I feel bad today, what I would term “depressed” if it continued for a period of days. At the moment I’m just thinking/hoping it’s a one-off bad day, perhaps a result of a somewhat negative Shabbat. I have felt a bit overstretched recently, particularly at work, even though I’m not really doing that much. I feel like the famous Fuseli picture of The Nightmare, with the horrible imp thing squatting on the woman’s chest. I feel as if there’s something heavy sitting on my shoulders, and I have the old feeling that someone replaced my brain with cotton wool while I was sleeping. I hope this isn’t the start of another episode of depression.
My parents went to a lechaim (drinks) for the son of friends who just got engaged. He’s about ten years younger than me.

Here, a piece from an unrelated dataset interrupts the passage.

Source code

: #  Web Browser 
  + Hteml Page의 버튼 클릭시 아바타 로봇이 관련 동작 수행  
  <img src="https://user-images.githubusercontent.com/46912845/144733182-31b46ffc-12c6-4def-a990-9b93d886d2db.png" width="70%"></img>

I’m glad I have E so I won’t fixate on this as I would have in the past.
Because of all of this, I’ve postponed reducing my olanzapine for a few days, just in case.
E is being supportive, but it’s hard for us to be so far apart when one or other of us has our periodic ‘downs.’ It makes me worry how we would cope if we had children to deal with too, or how we are going to get to a work/financial situation where we can afford to have children when neither of us can work full-time. I wish we could just have a chill out day together, although I’m very bad at chilling out. Even today, feeling bad, I spent an hour on Torah study, half an hour sorting out bank statements and emails and went for a run. The run was, perhaps unsurprisingly, not very good, with poor stamina and a lot of walking, but at least I was running for the first time in month (thanks to family get-togethers and Jewish fasts, as well as bad weather).

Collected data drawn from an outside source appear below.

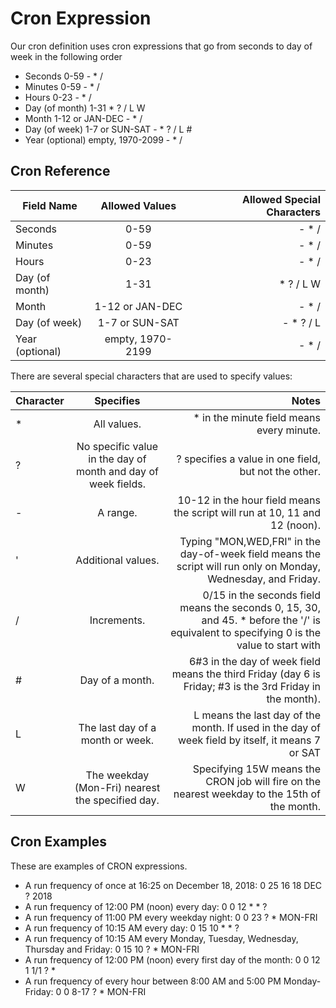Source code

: Cron Expression
====

Our cron definition uses cron expressions that go from seconds to day of week in the following order

* Seconds	0-59	                    - * /
* Minutes	0-59	                    - * /
* Hours	0-23	                        - * /
* Day (of month)	1-31	            * ? / L W
* Month	1-12 or JAN-DEC	                - * /
* Day (of week)	1-7 or SUN-SAT	        - * ? / L #
* Year (optional)	empty, 1970-2099	- * /

## Cron Reference

| Field Name         | Allowed Values       | Allowed Special Characters | 
| -------------------|:--------------------:| --------------------------:|
| Seconds            | 0-59                 | - * /                      |
| Minutes            | 0-59                 | - * /                      |
| Hours              | 0-23                 | - * /                      |
| Day (of month)     | 1-31                 | * ? / L W                  |
| Month              | 1-12 or JAN-DEC      | - * /                      |
| Day (of week)	     | 1-7 or SUN-SAT       | - * ? / L                  |
| Year (optional)    | empty, 1970-2199     | - * /                      |



There are several special characters that are used to specify values:

| Character | Specifies                                           | Notes                      | 
| ----------|:---------------------:| ---------------------------:|
| *         | All values.	                                      | * in the minute field means every minute.                   |
| ?         | No specific value in the day of month and day of week fields.                                          | ? specifies a value in one field, but not the other.                     |
| -         | A range.                                            | 10-12 in the hour field means the script will run at 10, 11 and 12 (noon).                   |
| '         | Additional values.                                  | Typing "MON,WED,FRI" in the day-of-week field means the script will run only on Monday, Wednesday, and Friday.                 |
| /         | Increments.                                         | 0/15 in the seconds field means the seconds 0, 15, 30, and 45. * before the '/' is equivalent to specifying 0 is the value to start with                  |
| #	        | Day of a month.                                     | 6#3 in the day of week field means the third Friday (day 6 is Friday; #3 is the 3rd Friday in the month).                  |
| L         | The last day of a month or week.                    | L means the last day of the month. If used in the day of week field by itself, it means 7 or SAT                      |
| W         | The weekday (Mon-Fri) nearest the specified day.    | Specifying 15W means the CRON job will fire on the nearest weekday to the 15th of the month.                   |


## Cron Examples

These are examples of CRON expressions.

* A run frequency of once at 16:25 on December 18, 2018: 0 25 16 18 DEC ? 2018
* A run frequency of 12:00 PM (noon) every day: 0 0 12 * * ?
* A run frequency of 11:00 PM every weekday night: 0 0 23 ? * MON-FRI
* A run frequency of 10:15 AM every day: 0 15 10 * * ?
* A run frequency of 10:15 AM every Monday, Tuesday, Wednesday, Thursday and Friday: 0 15 10 ? * MON-FRI
* A run frequency of 12:00 PM (noon) every first day of the month: 0 0 12 1 1/1 ? *
* A run frequency of every hour between 8:00 AM and 5:00 PM Monday-Friday: 0 0 8-17 ? * MON-FRI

I spoke to E in the evening. I had a bit of an exercise headache and she was really tired, but we had an interesting and fun chat regardless and my mood was rather better afterwards, which is very positive.

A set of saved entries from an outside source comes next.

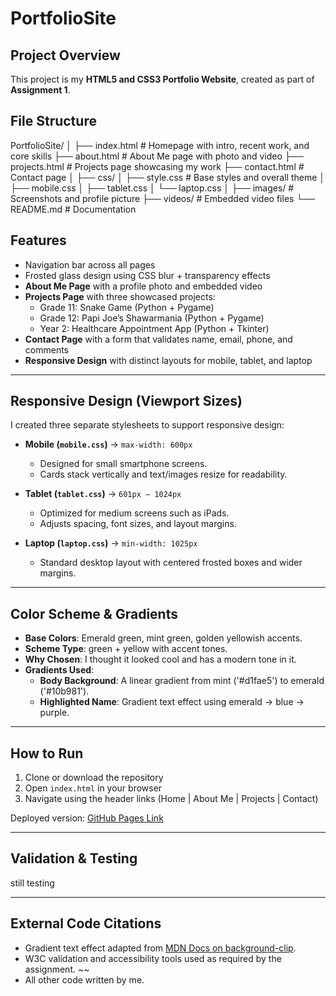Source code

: # PortfolioSite  

##  Project Overview  
This project is my **HTML5 and CSS3 Portfolio Website**, created as part of **Assignment 1**.  
  

##  File Structure  
PortfolioSite/
│
├── index.html # Homepage with intro, recent work, and core skills
├── about.html # About Me page with photo and video
├── projects.html # Projects page showcasing my work
├── contact.html # Contact page
│
├── css/
│ ├── style.css # Base styles and overall theme
│ ├── mobile.css
│ ├── tablet.css
│ └── laptop.css
│
├── images/ # Screenshots and profile picture
├── videos/ # Embedded video files
└── README.md # Documentation


##  Features  
- Navigation bar across all pages  
- Frosted glass design using CSS blur + transparency effects  
- **About Me Page** with a profile photo and embedded video  
- **Projects Page** with three showcased projects:  
  - Grade 11: Snake Game (Python + Pygame)  
  - Grade 12: Papi Joe’s Shawarmania (Python + Pygame)  
  - Year 2: Healthcare Appointment App (Python + Tkinter)  
- **Contact Page** with a form that validates name, email, phone, and comments  
- **Responsive Design** with distinct layouts for mobile, tablet, and laptop  

---

##  Responsive Design (Viewport Sizes)  
I created three separate stylesheets to support responsive design:  
- **Mobile (`mobile.css`)** → `max-width: 600px`  
  - Designed for small smartphone screens.  
  - Cards stack vertically and text/images resize for readability.  

- **Tablet (`tablet.css`)** → `601px – 1024px`  
  - Optimized for medium screens such as iPads.  
  - Adjusts spacing, font sizes, and layout margins.  

- **Laptop (`laptop.css`)** → `min-width: 1025px`  
  - Standard desktop layout with centered frosted boxes and wider margins.  

---

## Color Scheme & Gradients  
- **Base Colors**: Emerald green, mint green, golden yellowish accents.  
- **Scheme Type**: green + yellow with accent tones.  
- **Why Chosen**: I thought it looked cool and has a modern tone in it.  
- **Gradients Used**:  
  - **Body Background**: A linear gradient from mint ('#d1fae5') to emerald ('#10b981').  
  - **Highlighted Name**: Gradient text effect using emerald → blue → purple.  

---

##  How to Run  
1. Clone or download the repository  
2. Open `index.html` in your browser  
3. Navigate using the header links (Home | About Me | Projects | Contact)  

Deployed version: [GitHub Pages Link](https://jovalmangalan.github.io/PortfolioSite/)  

---

##  Validation & Testing  
still testing

---

##  External Code Citations  
- Gradient text effect adapted from [MDN Docs on background-clip](https://developer.mozilla.org/en-US/docs/Web/CSS/background-clip).  
- W3C validation and accessibility tools used as required by the assignment.  ~~
- All other code written by me.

Why do I fixate on antisemitism when I feel depressed? I don’t know, but I have done so for years. I still can’t get over the fact that “#HitlerWasRight” was trending on Twitter earlier this year, during the conflict between Israel and Hamas. I assume it’s defended as, “Not antisemitic, just critical of Israel,” which is how antisemitism is usually normalised these days. How is supporting the Holocaust not antisemitic? Or the convoy of cars that toured Jewish parts of London with the drivers shouting “Fuck the Jews and rape their daughters!”
I suppose that I feel that I should be able to “fix” things somehow, but, of course, I can’t. It’s pointless to complain. The people who need to hear it won’t listen.
I’m reading We Need to Talk About Kevin, which probably isn’t the best thing to be reading right now, in terms of being down, as it’s about a high school shooter, told from the point of view of his mother. It’s well-written and involving, but also dark and heavy. Although the thing I’ve really noticed is how many metaphors and similes author Lionel Shriver uses. I hardly use any in my writing, I know, something which I put down to somewhat autistic language use. I also don’t write long descriptions. My Dad said the other day that I don’t waste a word in my writing, which is the positive way of looking at it, although I’m vaguely worried about publishers equating interesting metaphors with good writing, even in prose.
Otherwise I guess things are OK. I’m not into the Olympics, but my parents have been fascinated by dressage, BMX biking and skateboarding; I joked that Dad should take up the latter. I didn’t even know that skateboarding is a sport, let alone that it is Olympic-standard.